## Exercise goal
Would you retype the listing below word for word, without any of its pictures?

## Available data
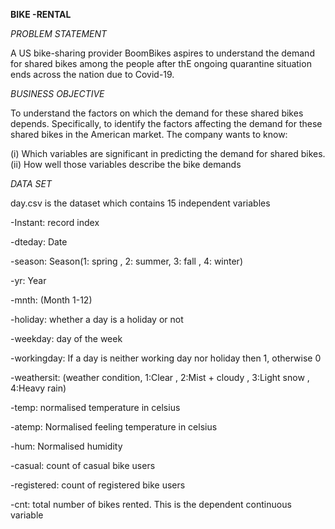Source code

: **BIKE -RENTAL**

_PROBLEM STATEMENT_ 

A US bike-sharing provider BoomBikes aspires to understand the demand for shared bikes among the people after thE ongoing quarantine situation ends across the nation due to Covid-19.

_BUSINESS OBJECTIVE_ 

To understand the factors on which the demand for these shared bikes depends. Specifically, to identify the factors affecting the demand for these shared bikes in the American market. The company wants to know:

(i)  Which variables are significant in predicting the demand for shared bikes.
(ii) How well those variables describe the bike demands

_DATA SET_

day.csv is the dataset which contains 15 independent variables

-Instant: record index

-dteday: Date

-season: Season(1: spring , 2: summer, 3: fall , 4: winter)

-yr: Year

-mnth: (Month 1-12)

-holiday: whether a day is a holiday or not

-weekday: day of the week

-workingday: If a day is neither working day nor holiday then 1, otherwise 0

-weathersit: (weather condition, 1:Clear , 2:Mist + cloudy , 3:Light snow , 4:Heavy rain)

-temp: normalised temperature in celsius

-atemp: Normalised feeling temperature in celsius

-hum: Normalised humidity

-casual: count of casual bike users

-registered: count of registered bike users

-cnt: total number of bikes rented. This is the dependent continuous variable


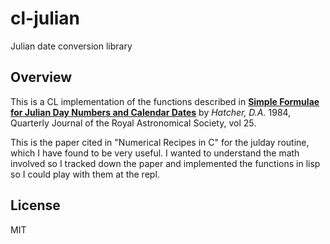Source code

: # cl-julian

Julian date conversion library

## Overview

This is a CL implementation of the functions described in [**Simple Formulae for Julian Day
Numbers and Calendar Dates**](http://adsabs.harvard.edu/abs/1984QJRAS..25...53H) by _Hatcher, D.A._ 1984, Quarterly Journal of the Royal Astronomical Society, vol 25.

This is the paper cited in "Numerical Recipes in C" for the julday routine, which
I have found to be very useful. I wanted to understand the math involved so I tracked
down the paper and implemented the functions in lisp so I could play with them at
the repl.

## License

MIT

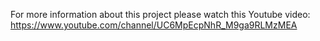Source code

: For more information about this project please watch this Youtube video: https://www.youtube.com/channel/UC6MpEcpNhR_M9ga9RLMzMEA

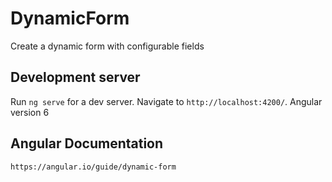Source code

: # DynamicForm

Create a dynamic form with configurable fields

## Development server

Run `ng serve` for a dev server. Navigate to `http://localhost:4200/`. Angular version 6

## Angular Documentation

`https://angular.io/guide/dynamic-form`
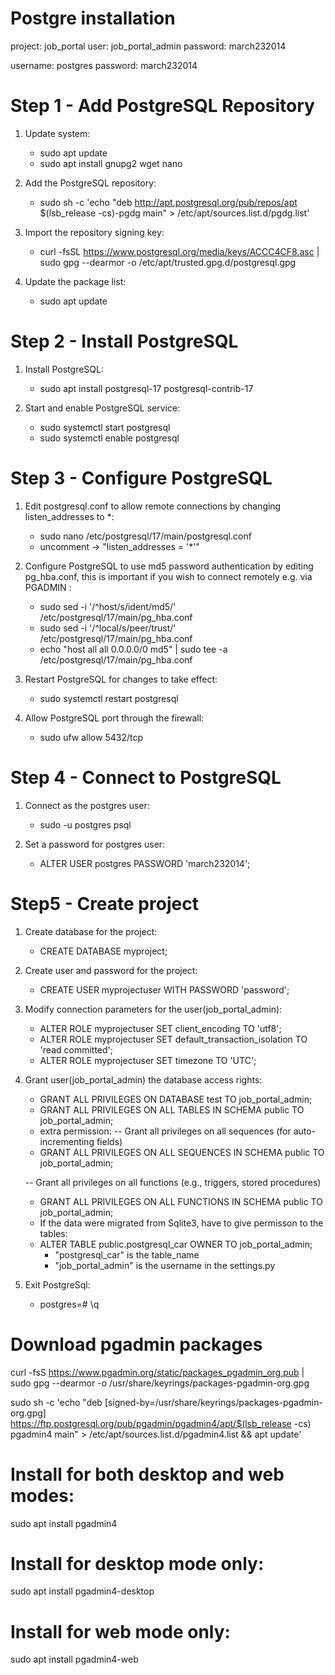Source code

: # Postgre installation

project: job_portal
user: job_portal_admin
password: march232014

username: postgres
password: march232014


# Step 1 - Add PostgreSQL Repository

1. Update system:
	- sudo apt update
	- sudo apt install gnupg2 wget nano
	
2. Add the PostgreSQL repository:
	- sudo sh -c 'echo "deb http://apt.postgresql.org/pub/repos/apt $(lsb_release -cs)-pgdg main" > /etc/apt/sources.list.d/pgdg.list'
	
3. Import the repository signing key:
	- curl -fsSL https://www.postgresql.org/media/keys/ACCC4CF8.asc | sudo gpg --dearmor -o /etc/apt/trusted.gpg.d/postgresql.gpg
	
4. Update the package list:
	- sudo apt update
	
	
# Step 2 - Install PostgreSQL

1. Install PostgreSQL:
	- sudo apt install postgresql-17 postgresql-contrib-17
	
2. Start and enable PostgreSQL service:
	- sudo systemctl start postgresql
	- sudo systemctl enable postgresql
	
	
# Step 3 - Configure PostgreSQL

1. Edit postgresql.conf to allow remote connections by changing listen_addresses to *:
	- sudo nano /etc/postgresql/17/main/postgresql.conf
	- uncomment -> "listen_addresses = '*'"
	
2. Configure PostgreSQL to use md5 password authentication by editing pg_hba.conf,
	this is important if you wish to connect remotely e.g. via PGADMIN :
	- sudo sed -i '/^host/s/ident/md5/' /etc/postgresql/17/main/pg_hba.conf
	- sudo sed -i '/^local/s/peer/trust/' /etc/postgresql/17/main/pg_hba.conf
	- echo "host all all 0.0.0.0/0 md5" | sudo tee -a /etc/postgresql/17/main/pg_hba.conf
	
3. Restart PostgreSQL for changes to take effect:
	- sudo systemctl restart postgresql

4. Allow PostgreSQL port through the firewall:
	- sudo ufw allow 5432/tcp
	
	
# Step 4 - Connect to PostgreSQL

1. Connect as the postgres user:
	- sudo -u postgres psql
	
2. Set a password for postgres user:
	- ALTER USER postgres PASSWORD 'march232014';
	

# Step5 - Create project

1. Create database for the project:
	- CREATE DATABASE myproject;
	
2. Create user and password for the project:
	- CREATE USER myprojectuser WITH PASSWORD 'password';
	
3. Modify connection parameters for the user(job_portal_admin):
	- ALTER ROLE myprojectuser SET client_encoding TO 'utf8';
	- ALTER ROLE myprojectuser SET default_transaction_isolation TO 'read committed';
	- ALTER ROLE myprojectuser SET timezone TO 'UTC';
	
4. Grant user(job_portal_admin) the database access rights:
	- GRANT ALL PRIVILEGES ON DATABASE test TO job_portal_admin;
	- GRANT ALL PRIVILEGES ON ALL TABLES IN SCHEMA public TO job_portal_admin;

	* extra permission:
	-- Grant all privileges on all sequences (for auto-incrementing fields)
	- GRANT ALL PRIVILEGES ON ALL SEQUENCES IN SCHEMA public TO job_portal_admin;
	
	-- Grant all privileges on all functions (e.g., triggers, stored procedures)
	- GRANT ALL PRIVILEGES ON ALL FUNCTIONS IN SCHEMA public TO job_portal_admin;

	* If the data were migrated from Sqlite3, have to give permisson to the tables:
	- ALTER TABLE public.postgresql_car OWNER TO job_portal_admin;
		* "postgresql_car" is the table_name
		* "job_portal_admin" is the username in the settings.py
	
5. Exit PostgreSql:
	- postgres=# \q


# Download pgadmin packages
curl -fsS https://www.pgadmin.org/static/packages_pgadmin_org.pub | sudo gpg --dearmor -o /usr/share/keyrings/packages-pgadmin-org.gpg

sudo sh -c 'echo "deb [signed-by=/usr/share/keyrings/packages-pgadmin-org.gpg] https://ftp.postgresql.org/pub/pgadmin/pgadmin4/apt/$(lsb_release -cs) pgadmin4 main" 	> /etc/apt/sources.list.d/pgadmin4.list && apt update'
	
# Install for both desktop and web modes:
sudo apt install pgadmin4

# Install for desktop mode only:
sudo apt install pgadmin4-desktop

# Install for web mode only: 
sudo apt install pgadmin4-web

## Answer to the problem
Source code

: **BIKE -RENTAL**

_PROBLEM STATEMENT_ 

A US bike-sharing provider BoomBikes aspires to understand the demand for shared bikes among the people after thE ongoing quarantine situation ends across the nation due to Covid-19.

_BUSINESS OBJECTIVE_ 

To understand the factors on which the demand for these shared bikes depends. Specifically, to identify the factors affecting the demand for these shared bikes in the American market. The company wants to know:

(i)  Which variables are significant in predicting the demand for shared bikes.
(ii) How well those variables describe the bike demands

_DATA SET_

day.csv is the dataset which contains 15 independent variables

-Instant: record index

-dteday: Date

-season: Season(1: spring , 2: summer, 3: fall , 4: winter)

-yr: Year

-mnth: (Month 1-12)

-holiday: whether a day is a holiday or not

-weekday: day of the week

-workingday: If a day is neither working day nor holiday then 1, otherwise 0

-weathersit: (weather condition, 1:Clear , 2:Mist + cloudy , 3:Light snow , 4:Heavy rain)

-temp: normalised temperature in celsius

-atemp: Normalised feeling temperature in celsius

-hum: Normalised humidity

-casual: count of casual bike users

-registered: count of registered bike users

-cnt: total number of bikes rented. This is the dependent continuous variable


Source code

: # cl-julian

Julian date conversion library

## Overview

This is a CL implementation of the functions described in [**Simple Formulae for Julian Day
Numbers and Calendar Dates**](http://adsabs.harvard.edu/abs/1984QJRAS..25...53H) by _Hatcher, D.A._ 1984, Quarterly Journal of the Royal Astronomical Society, vol 25.

This is the paper cited in "Numerical Recipes in C" for the julday routine, which
I have found to be very useful. I wanted to understand the math involved so I tracked
down the paper and implemented the functions in lisp so I could play with them at
the repl.

## License

MIT

Source code

: For more information about this project please watch this Youtube video: https://www.youtube.com/channel/UC6MpEcpNhR_M9ga9RLMzMEA

Source code

: # DynamicForm

Create a dynamic form with configurable fields

## Development server

Run `ng serve` for a dev server. Navigate to `http://localhost:4200/`. Angular version 6

## Angular Documentation

`https://angular.io/guide/dynamic-form`
Source code

: # Postgre installation

project: job_portal
user: job_portal_admin
password: march232014

username: postgres
password: march232014


# Step 1 - Add PostgreSQL Repository

1. Update system:
	- sudo apt update
	- sudo apt install gnupg2 wget nano
	
2. Add the PostgreSQL repository:
	- sudo sh -c 'echo "deb http://apt.postgresql.org/pub/repos/apt $(lsb_release -cs)-pgdg main" > /etc/apt/sources.list.d/pgdg.list'
	
3. Import the repository signing key:
	- curl -fsSL https://www.postgresql.org/media/keys/ACCC4CF8.asc | sudo gpg --dearmor -o /etc/apt/trusted.gpg.d/postgresql.gpg
	
4. Update the package list:
	- sudo apt update
	
	
# Step 2 - Install PostgreSQL

1. Install PostgreSQL:
	- sudo apt install postgresql-17 postgresql-contrib-17
	
2. Start and enable PostgreSQL service:
	- sudo systemctl start postgresql
	- sudo systemctl enable postgresql
	
	
# Step 3 - Configure PostgreSQL

1. Edit postgresql.conf to allow remote connections by changing listen_addresses to *:
	- sudo nano /etc/postgresql/17/main/postgresql.conf
	- uncomment -> "listen_addresses = '*'"
	
2. Configure PostgreSQL to use md5 password authentication by editing pg_hba.conf,
	this is important if you wish to connect remotely e.g. via PGADMIN :
	- sudo sed -i '/^host/s/ident/md5/' /etc/postgresql/17/main/pg_hba.conf
	- sudo sed -i '/^local/s/peer/trust/' /etc/postgresql/17/main/pg_hba.conf
	- echo "host all all 0.0.0.0/0 md5" | sudo tee -a /etc/postgresql/17/main/pg_hba.conf
	
3. Restart PostgreSQL for changes to take effect:
	- sudo systemctl restart postgresql

4. Allow PostgreSQL port through the firewall:
	- sudo ufw allow 5432/tcp
	
	
# Step 4 - Connect to PostgreSQL

1. Connect as the postgres user:
	- sudo -u postgres psql
	
2. Set a password for postgres user:
	- ALTER USER postgres PASSWORD 'march232014';
	

# Step5 - Create project

1. Create database for the project:
	- CREATE DATABASE myproject;
	
2. Create user and password for the project:
	- CREATE USER myprojectuser WITH PASSWORD 'password';
	
3. Modify connection parameters for the user(job_portal_admin):
	- ALTER ROLE myprojectuser SET client_encoding TO 'utf8';
	- ALTER ROLE myprojectuser SET default_transaction_isolation TO 'read committed';
	- ALTER ROLE myprojectuser SET timezone TO 'UTC';
	
4. Grant user(job_portal_admin) the database access rights:
	- GRANT ALL PRIVILEGES ON DATABASE test TO job_portal_admin;
	- GRANT ALL PRIVILEGES ON ALL TABLES IN SCHEMA public TO job_portal_admin;

	* extra permission:
	-- Grant all privileges on all sequences (for auto-incrementing fields)
	- GRANT ALL PRIVILEGES ON ALL SEQUENCES IN SCHEMA public TO job_portal_admin;
	
	-- Grant all privileges on all functions (e.g., triggers, stored procedures)
	- GRANT ALL PRIVILEGES ON ALL FUNCTIONS IN SCHEMA public TO job_portal_admin;

	* If the data were migrated from Sqlite3, have to give permisson to the tables:
	- ALTER TABLE public.postgresql_car OWNER TO job_portal_admin;
		* "postgresql_car" is the table_name
		* "job_portal_admin" is the username in the settings.py
	
5. Exit PostgreSql:
	- postgres=# \q


# Download pgadmin packages
curl -fsS https://www.pgadmin.org/static/packages_pgadmin_org.pub | sudo gpg --dearmor -o /usr/share/keyrings/packages-pgadmin-org.gpg

sudo sh -c 'echo "deb [signed-by=/usr/share/keyrings/packages-pgadmin-org.gpg] https://ftp.postgresql.org/pub/pgadmin/pgadmin4/apt/$(lsb_release -cs) pgadmin4 main" 	> /etc/apt/sources.list.d/pgadmin4.list && apt update'
	
# Install for both desktop and web modes:
sudo apt install pgadmin4

# Install for desktop mode only:
sudo apt install pgadmin4-desktop

# Install for web mode only: 
sudo apt install pgadmin4-web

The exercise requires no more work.